| <— 3_5_Training_protocols.md | Зміст | 4__Model_components.md —> |
3.6 The benefits of scale
There is an accumulation of empirical results showing that performance, for instance, estimated through the loss on test data, improves with the amount of data according to remarkable scaling laws, as long as the model size increases correspondingly [Kaplan et al., 2020] (see Figure 3.5).
Benefiting from these scaling laws in the multibillion samples regime is possible in part thanks to the structural plasticity of models, which allows them to be scaled up arbitrarily, as we will see, by increasing the number of layers or feature dimensions. But it is also made possible by the distributed nature of the computation implemented by these models and by stochastic gradient descent, which requires only a tiny fraction of the data at a time and can operate with data sets whose size is orders of magnitude greater than that of the computing device’s memory. This has resulted in an exponential growth of the models, as illustrated in Figure 3.6.
Typical vision models have 10–100 million trainable parameters and require $10^{18}–10^{19}$ FLOPs for training [He et al., 2015; Sevilla et al., 2022]. Language models have from 100 million to hundreds of billions of trainable parameters and require $10^{20}–10^{23}$ FLOPs for training [Devlin et al., 2018; Brown et al., 2020; Chowdhery et al., 2022; Sevilla et al., 2022]. The latter require machines with multiple high-end GPUs.

Figure 3.5: Test loss of a language model vs. the amount of computation in petaflop/s-day, the data set size in tokens, that is fragments of words, and the model size in parameters [Kaplan et al., 2020].
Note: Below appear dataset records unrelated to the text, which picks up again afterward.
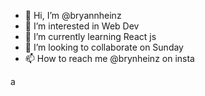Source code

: - 👋 Hi, I’m @bryannheinz
- 👀 I’m interested in Web Dev
- 🌱 I’m currently learning React js
- 💞️ I’m looking to collaborate on Sunday
- 📫 How to reach me @brynheinz on insta

<!---
bryannheinz/bryannheinz is a ✨ special ✨ repository because its `README.md` (this file) appears on your GitHub profile.
You can click the Preview link to take a look at your changes.
--->

a
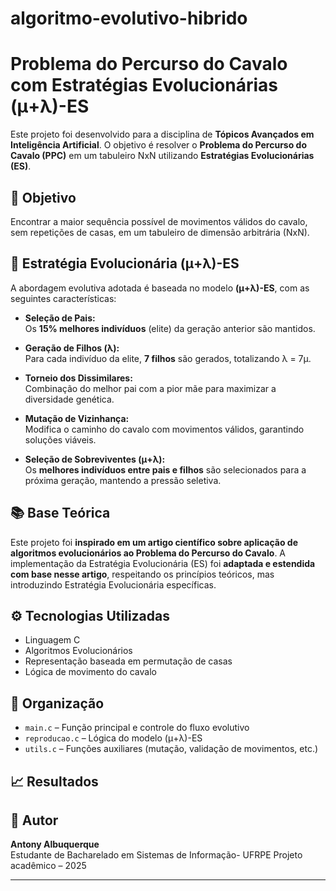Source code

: # algoritmo-evolutivo-hibrido

# Problema do Percurso do Cavalo com Estratégias Evolucionárias (μ+λ)-ES

Este projeto foi desenvolvido para a disciplina de **Tópicos Avançados em Inteligência Artificial**. O objetivo é resolver o **Problema do Percurso do Cavalo (PPC)** em um tabuleiro NxN utilizando **Estratégias Evolucionárias (ES)**.

## 📌 Objetivo

Encontrar a maior sequência possível de movimentos válidos do cavalo, sem repetições de casas, em um tabuleiro de dimensão arbitrária (NxN).

## 🧬 Estratégia Evolucionária (μ+λ)-ES

A abordagem evolutiva adotada é baseada no modelo **(μ+λ)-ES**, com as seguintes características:

- **Seleção de Pais:**  
  Os **15% melhores indivíduos** (elite) da geração anterior são mantidos.

- **Geração de Filhos (λ):**  
  Para cada indivíduo da elite, **7 filhos** são gerados, totalizando λ = 7μ.

- **Torneio dos Dissimilares:**  
  Combinação do melhor pai com a pior mãe para maximizar a diversidade genética.

- **Mutação de Vizinhança:**  
  Modifica o caminho do cavalo com movimentos válidos, garantindo soluções viáveis.

- **Seleção de Sobreviventes (μ+λ):**  
  Os **melhores indivíduos entre pais e filhos** são selecionados para a próxima geração, mantendo a pressão seletiva.

## 📚 Base Teórica

Este projeto foi **inspirado em um artigo científico sobre aplicação de algoritmos evolucionários ao Problema do Percurso do Cavalo**. A implementação da Estratégia Evolucionária (ES) foi **adaptada e estendida com base nesse artigo**, respeitando os princípios teóricos, mas introduzindo Estratégia Evolucionária específicas.

## ⚙️ Tecnologias Utilizadas

- Linguagem C  
- Algoritmos Evolucionários  
- Representação baseada em permutação de casas  
- Lógica de movimento do cavalo

## 📁 Organização

- `main.c` – Função principal e controle do fluxo evolutivo  
- `reproducao.c` – Lógica do modelo (μ+λ)-ES  
- `utils.c` – Funções auxiliares (mutação, validação de movimentos, etc.)  

## 📈 Resultados



## 👤 Autor

**Antony Albuquerque**  
Estudante de Bacharelado em Sistemas de Informação- UFRPE
Projeto acadêmico – 2025

---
Table 3.1: Some examples of publicly available datasets. The equivalent number of books is an indicative estimate for 250 pages of 2000 characters per book.
Training these large models is impossible using datasets with a detailed ground-truth costly to produce, which can only be of moderate size. Instead, it is done with datasets automatically produced by combining data available on the internet with minimal curation, if any. These sets may combine multiple modalities, such as text and images from web pages, or sound and images from videos, which can be used for largescale supervised training.

Figure 3.6: Training costs in number of FLOP of somelandmark models [Sevilla et al., 2023]. The colors indicate the domains of application: Computer Vision (blue), Natural Language Processing (red), or other (black). The dashed lines correspond to the energy consumption using A100s SXM in 16 bits precision.
The most impressive current successes of artificial intelligence rely on very large language models, which we will see in § 5.3 and § 7.1, trained on extremely large text datasets (see Table 3.1).